Torpedo launch detected. Graviton manifold warheads detected. Threat to particle 010 is extreme. Increase speed.
Anomaly detected in Federation combat tactics. Torpedoes have been fired in non-standard pattern away from particle 010. Threat is unknown. Adaptation to new Federation combat tactics required. More information is required for adaptation. Engage.
Hailing Federation starship now.
Mission Day 99
1130 HR
Main Bridge
“Warp drive shut down in five…four…three…two…one…” and true to T’Val’s words, the warp drives of the Atlantis came to a stop, depositing the starship within firing range of a white dwarf and far, far closer to such a star then most regulations would ever allow. But when Tikva had said how close they needed to be as quickly as possible, she had to give credit to T’Val for accepting the orders, devising the timing and then executing it flawlessly.
And not running them into an ultra-compact stellar object at superluminal speeds.
Though that would have done the trick you know?
What, killing us so it’s not our problem?

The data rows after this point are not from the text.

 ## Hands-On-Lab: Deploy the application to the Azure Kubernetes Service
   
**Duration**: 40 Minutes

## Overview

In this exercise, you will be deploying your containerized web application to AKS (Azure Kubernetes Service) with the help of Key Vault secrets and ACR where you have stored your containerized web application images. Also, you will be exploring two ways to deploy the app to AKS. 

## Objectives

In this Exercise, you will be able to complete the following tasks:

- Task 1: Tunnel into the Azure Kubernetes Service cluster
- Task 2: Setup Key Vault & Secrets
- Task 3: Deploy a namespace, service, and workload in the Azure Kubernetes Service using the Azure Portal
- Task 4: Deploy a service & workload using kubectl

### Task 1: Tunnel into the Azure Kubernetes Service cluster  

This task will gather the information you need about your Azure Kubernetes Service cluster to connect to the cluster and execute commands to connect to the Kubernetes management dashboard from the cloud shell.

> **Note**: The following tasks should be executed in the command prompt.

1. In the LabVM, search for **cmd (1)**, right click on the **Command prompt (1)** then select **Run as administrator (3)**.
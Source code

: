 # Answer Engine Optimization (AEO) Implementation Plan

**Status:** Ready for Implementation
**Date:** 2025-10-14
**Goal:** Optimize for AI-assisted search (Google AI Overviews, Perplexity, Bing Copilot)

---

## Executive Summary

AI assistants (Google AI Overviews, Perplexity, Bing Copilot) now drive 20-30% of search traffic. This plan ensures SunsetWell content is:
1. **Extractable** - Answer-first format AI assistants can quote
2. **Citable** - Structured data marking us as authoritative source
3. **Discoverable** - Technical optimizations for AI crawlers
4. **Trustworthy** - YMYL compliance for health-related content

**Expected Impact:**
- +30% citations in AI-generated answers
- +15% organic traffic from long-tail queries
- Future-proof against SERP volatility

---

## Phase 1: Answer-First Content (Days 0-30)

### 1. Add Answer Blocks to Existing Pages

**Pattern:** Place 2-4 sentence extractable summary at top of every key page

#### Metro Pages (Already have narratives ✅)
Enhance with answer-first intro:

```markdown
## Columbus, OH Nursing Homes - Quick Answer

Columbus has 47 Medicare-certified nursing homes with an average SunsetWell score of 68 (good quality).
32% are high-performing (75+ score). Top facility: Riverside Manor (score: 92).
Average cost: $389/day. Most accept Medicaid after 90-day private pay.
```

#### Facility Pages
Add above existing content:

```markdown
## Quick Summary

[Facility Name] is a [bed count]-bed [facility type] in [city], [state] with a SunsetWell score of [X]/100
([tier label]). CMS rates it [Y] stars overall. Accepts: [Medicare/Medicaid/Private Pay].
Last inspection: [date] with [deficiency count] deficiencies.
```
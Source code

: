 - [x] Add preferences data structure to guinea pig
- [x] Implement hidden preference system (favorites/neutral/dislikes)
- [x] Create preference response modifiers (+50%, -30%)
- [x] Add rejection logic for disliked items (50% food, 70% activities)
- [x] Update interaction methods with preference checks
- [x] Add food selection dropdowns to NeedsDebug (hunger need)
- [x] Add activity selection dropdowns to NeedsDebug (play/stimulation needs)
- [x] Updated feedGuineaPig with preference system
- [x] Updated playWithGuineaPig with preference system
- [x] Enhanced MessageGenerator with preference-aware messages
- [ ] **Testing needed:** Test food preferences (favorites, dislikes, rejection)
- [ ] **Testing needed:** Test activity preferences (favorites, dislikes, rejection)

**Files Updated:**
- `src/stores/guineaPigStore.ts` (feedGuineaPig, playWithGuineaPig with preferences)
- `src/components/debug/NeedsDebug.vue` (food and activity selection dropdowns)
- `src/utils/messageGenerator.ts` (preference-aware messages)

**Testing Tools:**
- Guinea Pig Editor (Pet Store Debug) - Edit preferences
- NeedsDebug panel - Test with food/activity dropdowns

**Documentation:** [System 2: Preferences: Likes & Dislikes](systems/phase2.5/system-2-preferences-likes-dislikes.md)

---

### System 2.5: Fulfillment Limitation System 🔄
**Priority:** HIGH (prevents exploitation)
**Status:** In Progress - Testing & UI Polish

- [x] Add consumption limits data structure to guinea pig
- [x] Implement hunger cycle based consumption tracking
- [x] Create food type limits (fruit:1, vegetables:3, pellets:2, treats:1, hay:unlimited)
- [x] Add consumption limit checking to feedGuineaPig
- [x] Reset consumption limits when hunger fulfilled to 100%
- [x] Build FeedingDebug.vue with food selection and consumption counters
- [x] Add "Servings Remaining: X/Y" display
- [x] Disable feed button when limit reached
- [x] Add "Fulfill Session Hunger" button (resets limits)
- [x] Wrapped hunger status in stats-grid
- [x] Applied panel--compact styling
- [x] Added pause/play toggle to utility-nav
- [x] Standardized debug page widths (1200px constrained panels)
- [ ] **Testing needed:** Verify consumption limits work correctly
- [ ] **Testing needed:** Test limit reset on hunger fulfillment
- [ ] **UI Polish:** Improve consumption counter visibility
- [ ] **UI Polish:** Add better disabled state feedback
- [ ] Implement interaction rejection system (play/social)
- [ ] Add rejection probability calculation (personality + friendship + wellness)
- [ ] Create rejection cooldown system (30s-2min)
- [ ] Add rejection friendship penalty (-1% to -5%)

Well, that, but slamming us into a white dwarf at warp nine with a couple thousand tons of antimatter on board probably would trigger a supernova. Should ask Camargo about that.
Don’t tell Evil-Tikva about this, she’ll get ideas.
Before T’Val she never would have thought about a Vulcan helm officer, but she had to admit that T’Val had the knack, that intuitive feel for flight. Though she probably simply called it study, practise and skill. A series of subconscious logical decision trees on what to do and when.
The knack.
“Torpedoes away,” Adelinde said in quick succession after the white dwarf had gone from not being there to occupying the entirety of the viewscreen. “Two minutes until they have reached their destinations.”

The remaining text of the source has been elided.